- Opening Delimiter -

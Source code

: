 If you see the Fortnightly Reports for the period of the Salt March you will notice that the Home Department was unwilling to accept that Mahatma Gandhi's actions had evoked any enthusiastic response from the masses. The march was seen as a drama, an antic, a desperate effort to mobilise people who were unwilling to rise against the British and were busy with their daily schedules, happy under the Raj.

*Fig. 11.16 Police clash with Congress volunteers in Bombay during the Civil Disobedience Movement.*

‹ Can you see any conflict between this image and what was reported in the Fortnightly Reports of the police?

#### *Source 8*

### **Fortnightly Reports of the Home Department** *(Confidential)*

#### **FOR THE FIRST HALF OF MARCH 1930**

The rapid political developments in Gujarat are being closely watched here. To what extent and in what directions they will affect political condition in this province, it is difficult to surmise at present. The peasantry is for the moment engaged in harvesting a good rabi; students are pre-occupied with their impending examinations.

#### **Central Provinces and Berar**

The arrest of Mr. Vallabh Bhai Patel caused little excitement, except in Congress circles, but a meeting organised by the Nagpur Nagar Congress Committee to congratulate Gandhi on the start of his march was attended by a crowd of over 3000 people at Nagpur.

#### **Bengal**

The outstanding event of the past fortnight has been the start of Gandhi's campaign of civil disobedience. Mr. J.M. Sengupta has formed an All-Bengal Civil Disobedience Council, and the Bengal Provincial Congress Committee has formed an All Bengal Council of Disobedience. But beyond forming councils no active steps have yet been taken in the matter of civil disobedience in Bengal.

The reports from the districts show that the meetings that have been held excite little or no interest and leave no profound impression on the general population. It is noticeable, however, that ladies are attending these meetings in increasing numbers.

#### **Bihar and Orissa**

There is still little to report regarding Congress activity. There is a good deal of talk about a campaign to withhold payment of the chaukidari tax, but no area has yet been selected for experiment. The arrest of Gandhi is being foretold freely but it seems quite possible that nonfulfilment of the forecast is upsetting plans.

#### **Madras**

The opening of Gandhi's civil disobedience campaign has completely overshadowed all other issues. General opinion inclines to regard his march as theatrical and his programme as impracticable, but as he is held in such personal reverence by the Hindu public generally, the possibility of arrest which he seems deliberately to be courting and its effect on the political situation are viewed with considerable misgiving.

- Closing Delimiter -

* **WORK REQUEST**
Above this task is a listing. Restate, word for word and with nothing added, the lines from the one with "There is still" through the one with "#### **Madras**".

* **TASK RESPONSE**
There is still little to report regarding Congress activity. There is a good deal of talk about a campaign to withhold payment of the chaukidari tax, but no area has yet been selected for experiment. The arrest of Gandhi is being foretold freely but it seems quite possible that nonfulfilment of the forecast is upsetting plans.

#### **Madras**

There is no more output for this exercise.